Mumsnet has not checked the qualifications of anyone posting here. If you need help urgently or expert advice, please see our domestic violence webguide and/or relationships webguide. Many Mumsnetters experiencing domestic abuse have found this thread helpful: Listen up, everybody

DH has a crush on someone else

310 replies

CrushingMeSoftly · 12/04/2020 18:06

I’ve no idea where to start with all this but I’m hoping the wisdom of Mumsnet will help me think clearly.

I started noticing that my DH was becoming distant, grumpy and had stopped being affectionate. He made no effort on Valentines Day which was unusual. My spidery senses started and I decided to look at his phone...he’d changed the code.

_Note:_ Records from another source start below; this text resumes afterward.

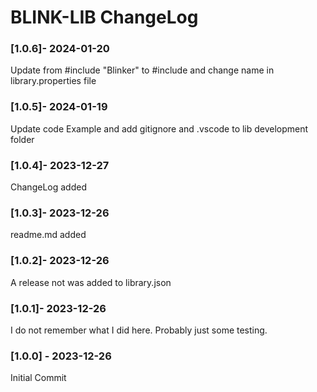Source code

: # BLINK-LIB ChangeLog

### [1.0.6]- 2024-01-20
Update from #include "Blinker" to #include <Blinker> and change name in library.properties file

### [1.0.5]- 2024-01-19
Update code Example and add gitignore and .vscode to lib development folder

### [1.0.4]- 2023-12-27
ChangeLog added

### [1.0.3]- 2023-12-26
readme.md added

### [1.0.2]- 2023-12-26
A release not was added to library.json

### [1.0.1]- 2023-12-26
I do not remember what I did here. Probably just some testing.

### [1.0.0] - 2023-12-26
Initial Commit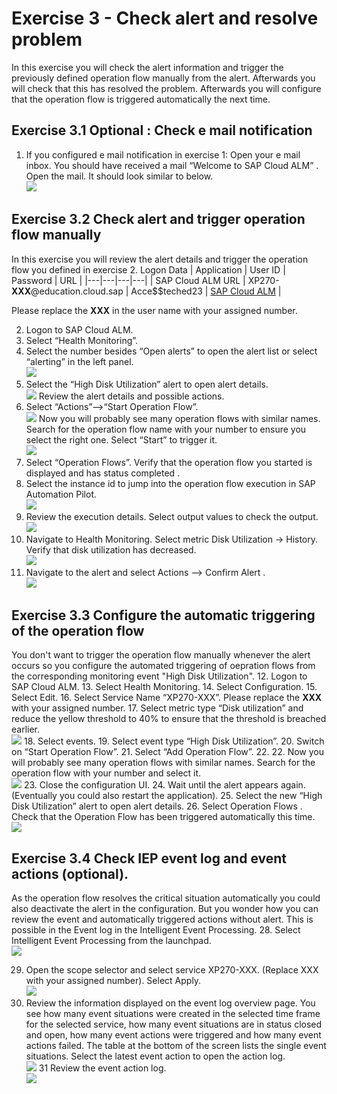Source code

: # Exercise 3 - Check alert and resolve problem

In this exercise you will check the alert information and trigger the previously defined operation flow manually from the alert. Afterwards you will check that this has resolved the problem. Afterwards you will configure that the operation flow is triggered automatically the next time.
## Exercise 3.1 Optional : Check e mail notification 
1.	If you configured e mail notification in exercise 1:
Open your e mail inbox. You should have received a mail “Welcome to SAP Cloud ALM” . Open the mail. It should look similar to below.
<br>![](/exercises/ex3/images/001.png)

## Exercise 3.2 Check alert and trigger operation flow manually
In this exercise you will review the alert details and trigger the operation flow you defined in exercise 2.
Logon Data
| Application | User ID | Password | URL |
|---|---|---|---|
| SAP Cloud ALM URL | XP270-**XXX**@education.cloud.sap | Acce$$teched23 | [SAP Cloud ALM](https://ad263-ptnlz9xc.eu10.alm.cloud.sap/launchpad) |

Please replace the **XXX** in the user name with your assigned number.

2.	Logon to SAP Cloud ALM.
3.	Select “Health Monitoring”.
4.	Select the number besides “Open alerts” to open the alert list or select “alerting” in the left panel.
<br>![](/exercises/ex3/images/002.png)
5.	Select the “High Disk Utilization” alert to open alert details.
<br>![](/exercises/ex3/images/003.png)
Review the alert details and possible actions.
6.	Select “Actions”-->“Start Operation Flow”.
<br>![](/exercises/ex3/images/004.png)
	Now you will probably see many operation flows with similar names. Search for the operation flow name with your number to ensure you select the right one. Select “Start” to trigger it.
<br>![](/exercises/ex3/images/006.png)
7.	Select “Operation Flows”. Verify that the operation flow you started is displayed and has status completed .
8.	Select the instance id to jump into the operation flow execution in SAP Automation Pilot.
<br>![](/exercises/ex3/images/007.png)
9.	Review the execution details. Select output values to check the output.
<br>![](/exercises/ex3/images/008.png)
10.	Navigate to Health Monitoring. Select metric Disk Utilization -> History. Verify that disk utilization has decreased.
<br>![](/exercises/ex3/images/009.png)
11.	Navigate  to the alert and select Actions --> Confirm Alert .
<br>![](/exercises/ex3/images/005.png)
## Exercise 3.3 Configure the automatic triggering of the operation flow
You don't want to trigger the operation flow manually whenever the alert occurs so you configure the automated triggering of oepration flows from the corresponding monitoring event "High Disk Utilization".
12.	Logon to SAP Cloud ALM.
13.	Select Health Monitoring.
14.	Select Configuration.
15.	Select Edit.
16.	Select Service Name “XP270-XXX”. Please replace the **XXX** with your assigned number.
17.	Select metric type “Disk utilization” and reduce the yellow threshold to 40% to ensure that the threshold is breached earlier.
<br>![](/exercises/ex3/images/010.png)
18.	Select events.
19.	Select event type “High Disk Utilization”.
20.	Switch on “Start Operation Flow”.
21.	Select “Add Operation Flow”.
22.	22.	Now you will probably see many operation flows with similar names. Search for the operation flow with your number and select it.
<br>![](/exercises/ex3/images/011.png)
23.	Close the configuration UI.
24.	Wait until the alert appears again. (Eventually you could also restart the application).
25.	Select the new “High Disk Utilization” alert to open alert details.
26.	Select Operation Flows . Check that the Operation Flow has been triggered automatically this time. 
<br>![](/exercises/ex3/images/006.png)
## Exercise 3.4 Check IEP event log and event actions (optional).
As the operation flow resolves the critical situation automatically you could also deactivate the alert in the configuration.
But you wonder how you can review the event and automatically triggered actions without alert. This is possible in the Event log in the Intelligent Event Processing.
28. Select Intelligent Event Processing from the launchpad.
<br>![](/exercises/ex3/images/013.png)

29. Open the scope selector and select service XP270-XXX. (Replace XXX with your assigned number). Select Apply.
<br>![](/exercises/ex3/images/014.png)
30. Review the information displayed on the  event log overview page. You see how many event situations were created in the selected time frame for the selected service, how many event situations are in status closed and open, how many event actions were triggered and how many event actions failed. The table at the bottom of the screen lists the single event situations. Select the latest event action to open the action log.
<br>![](/exercises/ex3/images/015.png)
31 Review the event action log.
<br>![](/exercises/ex3/images/016.png)

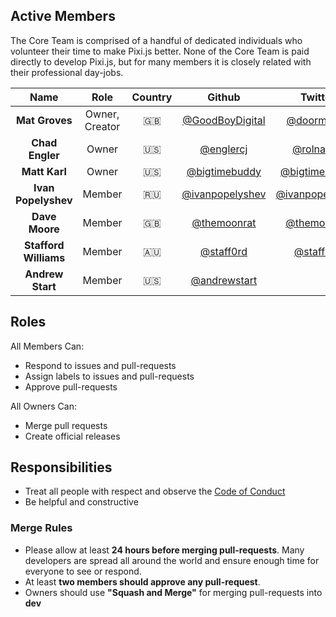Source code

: ## Active Members

The Core Team is comprised of a handful of dedicated individuals who volunteer their time to make Pixi.js better. None of the Core Team is paid directly to develop Pixi.js, but for many members it is closely related with their professional day-jobs.

| Name                  | Role              | Country   | Github                                                | Twitter                                                   |
|:---------------------:|:-----------------:|:---------:|:-----------------------------------------------------:|:---------------------------------------------------------:|
|**Mat Groves**         | Owner, Creator    | :gb:      | [@GoodBoyDigital](https://github.com/GoodBoyDigital)  | [@doormat23](https://twitter.com/doormat23)               |
|**Chad Engler**        | Owner             | :us:      | [@englercj](https://github.com/englercj)              | [@rolnaaba](https://twitter.com/rolnaaba)                 |
|**Matt Karl**          | Owner             | :us:      | [@bigtimebuddy](https://github.com/bigtimebuddy)      | [@bigtimebuddy](https://twitter.com/bigtimebuddy)         |
|**Ivan Popelyshev**    | Member            | :ru:      | [@ivanpopelyshev](https://github.com/ivanpopelyshev)  | [@ivanpopelyshev](https://twitter.com/ivanpopelyshev)     |
|**Dave Moore**         | Member            | :gb:      | [@themoonrat](https://github.com/themoonrat)          | [@themoonrat](https://twitter.com/themoonrat)             |
|**Stafford Williams**  | Member            | 🇦🇺        | [@staff0rd](https://github.com/staff0rd)              | [@staff0rd](https://twitter.com/staff0rd)                 |
|**Andrew Start**       | Member            | :us:      | [@andrewstart](https://github.com/andrewstart)        |                                                           |

## Roles

All Members Can:
* Respond to issues and pull-requests
* Assign labels to issues and pull-requests
* Approve pull-requests

All Owners Can:
* Merge pull requests
* Create official releases

## Responsibilities

* Treat all people with respect and observe the [Code of Conduct](https://github.com/pixijs/pixi.js/blob/dev/CODE_OF_CONDUCT.md)
* Be helpful and constructive

### Merge Rules

* Please allow at least **24 hours before merging pull-requests**. Many developers are spread all around the world and ensure enough time for everyone to see or respond.
* At least **two members should approve any pull-request**.
* Owners should use **"Squash and Merge"** for merging pull-requests into **dev**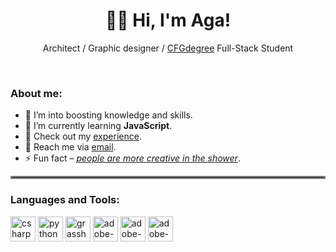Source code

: <h1 align="center">👋🏻 Hi, I'm Aga!</h1>
<p align="center">Architect / Graphic designer / <a href="https://github.com/CFGer">CFGdegree</a> Full-Stack Student</p>
<br>

<h3 align="left">About me:</h3>

- 🔭 I’m into boosting knowledge and skills.
- 🌱 I’m currently learning **JavaScript**.
- 📄 Check out my [experience](https://www.agthiel.de).
- 💬 Reach me via [email](mailto:ag.thiel.arc@gmail.com?subject=[GitHub]%20Outreach).
- ⚡ Fun fact – <ins>*people are more creative in the shower*</ins>.

<hr style="border:2px solid gray">

<h3 align="left">Languages and Tools:</h3>
<p align="left">
  <!-- CSS styles for light and dark mode -->
  <style>
    .icon {
      width: 40px;
      height: 40px;
    }

    @media (prefers-color-scheme: dark) {
      .icon {
        content: url('icon_w.png');
      }
    }

    @media (prefers-color-scheme: light) {
      .icon {
        content: url('icon.png');
      }
    }
  </style>

  <!-- Icons -->
  <img class="icon" alt="csharp">
  <img class="icon" alt="python">
  <img class="icon" alt="grasshopper">
  <img class="icon" alt="adobe-ai">
  <img class="icon" alt="adobe-ps">
  <img class="icon" alt="adobe-id">
</p>
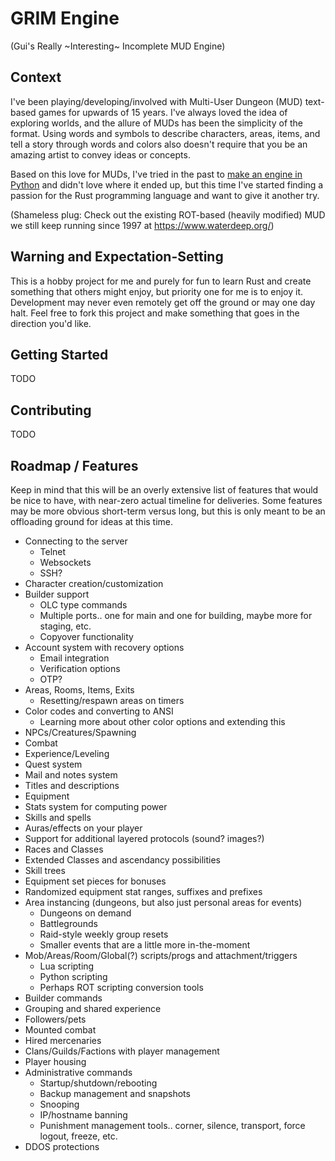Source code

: # GRIM Engine

(Gui's Really ~Interesting~ Incomplete MUD Engine)

## Context

I've been playing/developing/involved with Multi-User Dungeon (MUD) text-based games for upwards of 15 years. I've always loved the idea of exploring worlds, and the allure of MUDs has been the simplicity of the format. Using words and symbols to describe characters, areas, items, and tell a story through words and colors also doesn't require that you be an amazing artist to convey ideas or concepts.

Based on this love for MUDs, I've tried in the past to [make an engine in Python](https://github.com/gvanderest/undermountain) and didn't love where it ended up, but this time I've started finding a passion for the Rust programming language and want to give it another try.

(Shameless plug: Check out the existing ROT-based (heavily modified) MUD we still keep running since 1997 at https://www.waterdeep.org/)

## Warning and Expectation-Setting

This is a hobby project for me and purely for fun to learn Rust and create something that others might enjoy, but priority one for me is to enjoy it. Development may never even remotely get off the ground or may one day halt. Feel free to fork this project and make something that goes in the direction you'd like.

## Getting Started

TODO

## Contributing

TODO

## Roadmap / Features

Keep in mind that this will be an overly extensive list of features that would be nice to have, with near-zero actual timeline for deliveries. Some features may be more obvious short-term versus long, but this is only meant to be an offloading ground for ideas at this time.

- Connecting to the server
    - Telnet
    - Websockets
    - SSH?
- Character creation/customization
- Builder support
    - OLC type commands
    - Multiple ports.. one for main and one for building, maybe more for staging, etc.
    - Copyover functionality
- Account system with recovery options
    - Email integration
    - Verification options
    - OTP?
- Areas, Rooms, Items, Exits
    - Resetting/respawn areas on timers
- Color codes and converting to ANSI
    - Learning more about other color options and extending this
- NPCs/Creatures/Spawning
- Combat
- Experience/Leveling
- Quest system
- Mail and notes system
- Titles and descriptions
- Equipment
- Stats system for computing power
- Skills and spells
- Auras/effects on your player
- Support for additional layered protocols (sound? images?)
- Races and Classes
- Extended Classes and ascendancy possibilities
- Skill trees
- Equipment set pieces for bonuses
- Randomized equipment stat ranges, suffixes and prefixes
- Area instancing (dungeons, but also just personal areas for events)
    - Dungeons on demand
    - Battlegrounds
    - Raid-style weekly group resets
    - Smaller events that are a little more in-the-moment
- Mob/Areas/Room/Global(?) scripts/progs and attachment/triggers
    - Lua scripting
    - Python scripting
    - Perhaps ROT scripting conversion tools
- Builder commands
- Grouping and shared experience
- Followers/pets
- Mounted combat
- Hired mercenaries
- Clans/Guilds/Factions with player management
- Player housing
- Administrative commands
    - Startup/shutdown/rebooting
    - Backup management and snapshots
    - Snooping
    - IP/hostname banning
    - Punishment management tools.. corner, silence, transport, force logout, freeze, etc.
- DDOS protections

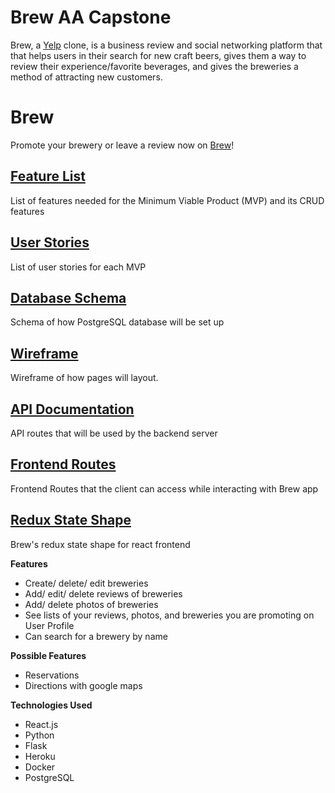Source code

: # Brew AA Capstone

Brew, a [Yelp](https://www.yelp.com/) clone, is a business review and social networking platform that that helps users in their search for new craft beers, gives them a way to review their experience/favorite beverages, and gives the breweries a method of attracting new customers.

# Brew

Promote your brewery or leave a review now on [Brew](https://brew-aa-capstone.herokuapp.com/)!

## [Feature List](https://github.com/BrandonCope/brew/wiki/MVP-Feature-List)

List of features needed for the Minimum Viable Product (MVP) and its CRUD features

## [User Stories](https://github.com/BrandonCope/brew/wiki/User-Stories)

List of user stories for each MVP

## [Database Schema](https://github.com/BrandonCope/brew/wiki/Database-Schema)

Schema of how PostgreSQL database will be set up

## [Wireframe](https://github.com/BrandonCope/brew/wiki/Wireframe)

Wireframe of how pages will layout.

## [API Documentation](https://github.com/BrandonCope/insta_clone/wiki/API-Documentation)

API routes that will be used by the backend server

## [Frontend Routes](https://github.com/BrandonCope/brew/wiki/Frontend-Routes)

Frontend Routes that the client can access while interacting with Brew app

## [Redux State Shape](https://github.com/BrandonCope/Brew/wiki/Redux-State-Shape)

Brew's redux state shape for react frontend


**Features**

 - Create/ delete/ edit breweries
 - Add/ edit/ delete reviews of breweries
 - Add/ delete photos of breweries
 - See lists of your reviews, photos, and breweries you are promoting on User Profile
 - Can search for a brewery by name

**Possible Features**

 - Reservations
 - Directions with google maps

**Technologies Used**

 - React.js
 - Python
 - Flask
 - Heroku
 - Docker
 - PostgreSQL
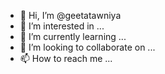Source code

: - 👋 Hi, I’m @geetatawniya
- 👀 I’m interested in ...
- 🌱 I’m currently learning ...
- 💞️ I’m looking to collaborate on ...
- 📫 How to reach me ...

<!---
geetatawniya/geetatawniya is a ✨ special ✨ repository because its `README.md` (this file) appears on your GitHub profile.
You can click the Preview link to take a look at your changes.
--->
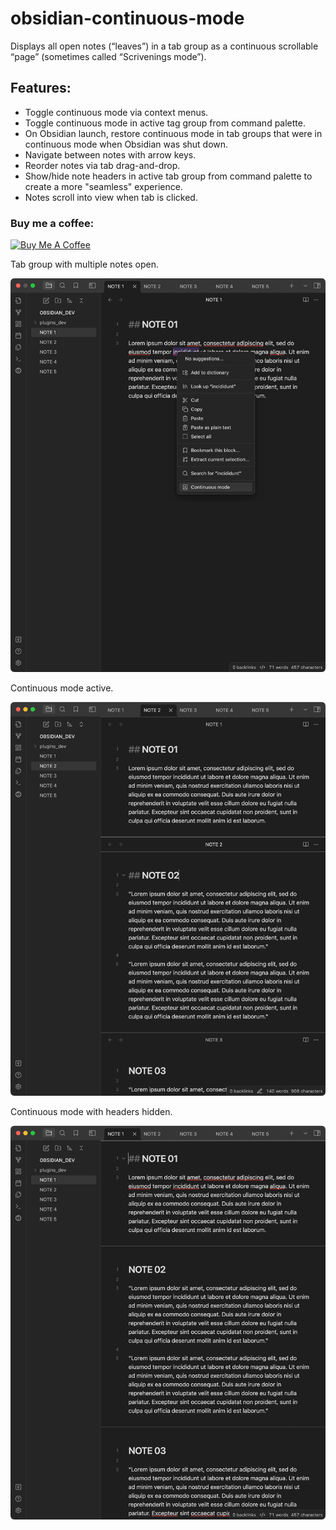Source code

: # obsidian-continuous-mode

Displays all open notes (“leaves”) in a tab group as a continuous scrollable “page” (sometimes called “Scrivenings mode”). 

## Features: 
 - Toggle continuous mode via context menus.
 - Toggle continuous mode in active tag group from command palette.
 - On Obsidian launch, restore continuous mode in tab groups that were in continuous mode when Obsidian was shut down.
 - Navigate between notes with arrow keys.
 - Reorder notes via tab drag-and-drop.
 - Show/hide note headers in active tab group from command palette to create a more "seamless" experience.
 - Notes scroll into view when tab is clicked.

### Buy me a coffee:

<a href="https://www.buymeacoffee.com/fiLtliTFxQ" target="_blank"><img src="https://cdn.buymeacoffee.com/buttons/v2/default-yellow.png" alt="Buy Me A Coffee" style="height: 40px !important;" ></a>

Tab group with multiple notes open.

![<# alt text #>](assets/before.png "before.png")

Continuous mode active.

![<# alt text #>](assets/after.png "after.png")

Continuous mode with headers hidden.

![<# alt text #>](assets/after-no-headers.png "after-no-headers.png")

I confronted him, asked him what was going on and told him I needed to look at his phone which he refused. After a difficult conversation he said he was worried if I looked at his phone I “might misconstrue some messages”. I had a look but couldn’t find anything. I did notice he’d added a work colleague to Facebook and he’d messaged her on Valentine’s Day, a very normal everyday message about the kids but something felt off.

We carried on another couple of weeks and he went out a couple of times and got absolutely smashed which was completely out of character. Whilst he was drunk and asleep I decided to look at his phone again and found lots of messages between him and a male colleague where it was clear they were talking about him having a massive crush on a female colleague...the one he’d messaged on Valentines Day. It was clear from the messages that this woman had no idea, nothing had gone on but from his perspective he was clearly spending a lot of time thinking about her.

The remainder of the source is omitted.